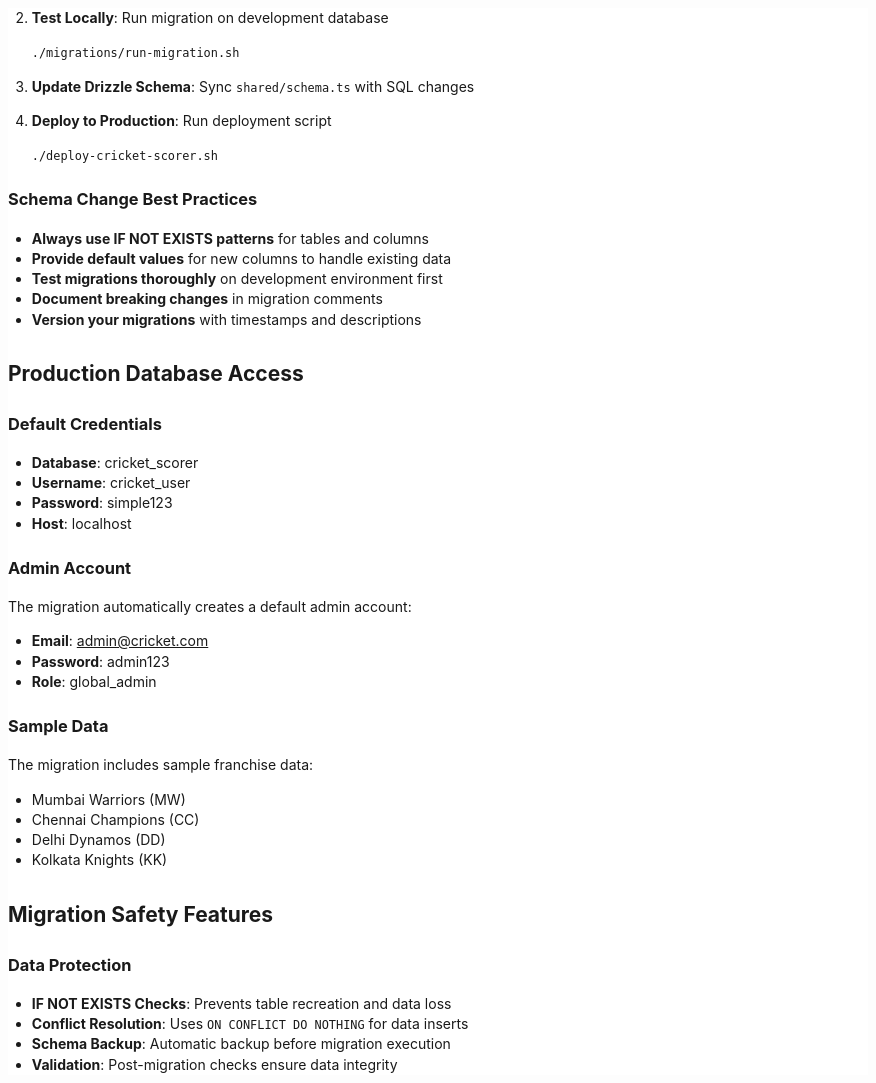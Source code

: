 2. **Test Locally**: Run migration on development database
   ```bash
   ./migrations/run-migration.sh
   ```

3. **Update Drizzle Schema**: Sync `shared/schema.ts` with SQL changes

4. **Deploy to Production**: Run deployment script
   ```bash
   ./deploy-cricket-scorer.sh
   ```

### Schema Change Best Practices

- **Always use IF NOT EXISTS patterns** for tables and columns
- **Provide default values** for new columns to handle existing data
- **Test migrations thoroughly** on development environment first
- **Document breaking changes** in migration comments
- **Version your migrations** with timestamps and descriptions

## Production Database Access

### Default Credentials

- **Database**: cricket_scorer
- **Username**: cricket_user
- **Password**: simple123
- **Host**: localhost

### Admin Account

The migration automatically creates a default admin account:
- **Email**: admin@cricket.com
- **Password**: admin123
- **Role**: global_admin

### Sample Data

The migration includes sample franchise data:
- Mumbai Warriors (MW)
- Chennai Champions (CC)
- Delhi Dynamos (DD)
- Kolkata Knights (KK)

## Migration Safety Features

### Data Protection

- **IF NOT EXISTS Checks**: Prevents table recreation and data loss
- **Conflict Resolution**: Uses `ON CONFLICT DO NOTHING` for data inserts
- **Schema Backup**: Automatic backup before migration execution
- **Validation**: Post-migration checks ensure data integrity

» Task objective: Exact copies of all the entries, without any pictures, are what the answer must contain.

» Task output:
Source code

: 2. **Test Locally**: Run migration on development database
   ```bash
   ./migrations/run-migration.sh
   ```

3. **Update Drizzle Schema**: Sync `shared/schema.ts` with SQL changes

4. **Deploy to Production**: Run deployment script
   ```bash
   ./deploy-cricket-scorer.sh
   ```

### Schema Change Best Practices

- **Always use IF NOT EXISTS patterns** for tables and columns
- **Provide default values** for new columns to handle existing data
- **Test migrations thoroughly** on development environment first
- **Document breaking changes** in migration comments
- **Version your migrations** with timestamps and descriptions

## Production Database Access

### Default Credentials

- **Database**: cricket_scorer
- **Username**: cricket_user
- **Password**: simple123
- **Host**: localhost

### Admin Account

The migration automatically creates a default admin account:
- **Email**: admin@cricket.com
- **Password**: admin123
- **Role**: global_admin

### Sample Data

The migration includes sample franchise data:
- Mumbai Warriors (MW)
- Chennai Champions (CC)
- Delhi Dynamos (DD)
- Kolkata Knights (KK)

## Migration Safety Features

### Data Protection

- **IF NOT EXISTS Checks**: Prevents table recreation and data loss
- **Conflict Resolution**: Uses `ON CONFLICT DO NOTHING` for data inserts
- **Schema Backup**: Automatic backup before migration execution
- **Validation**: Post-migration checks ensure data integrity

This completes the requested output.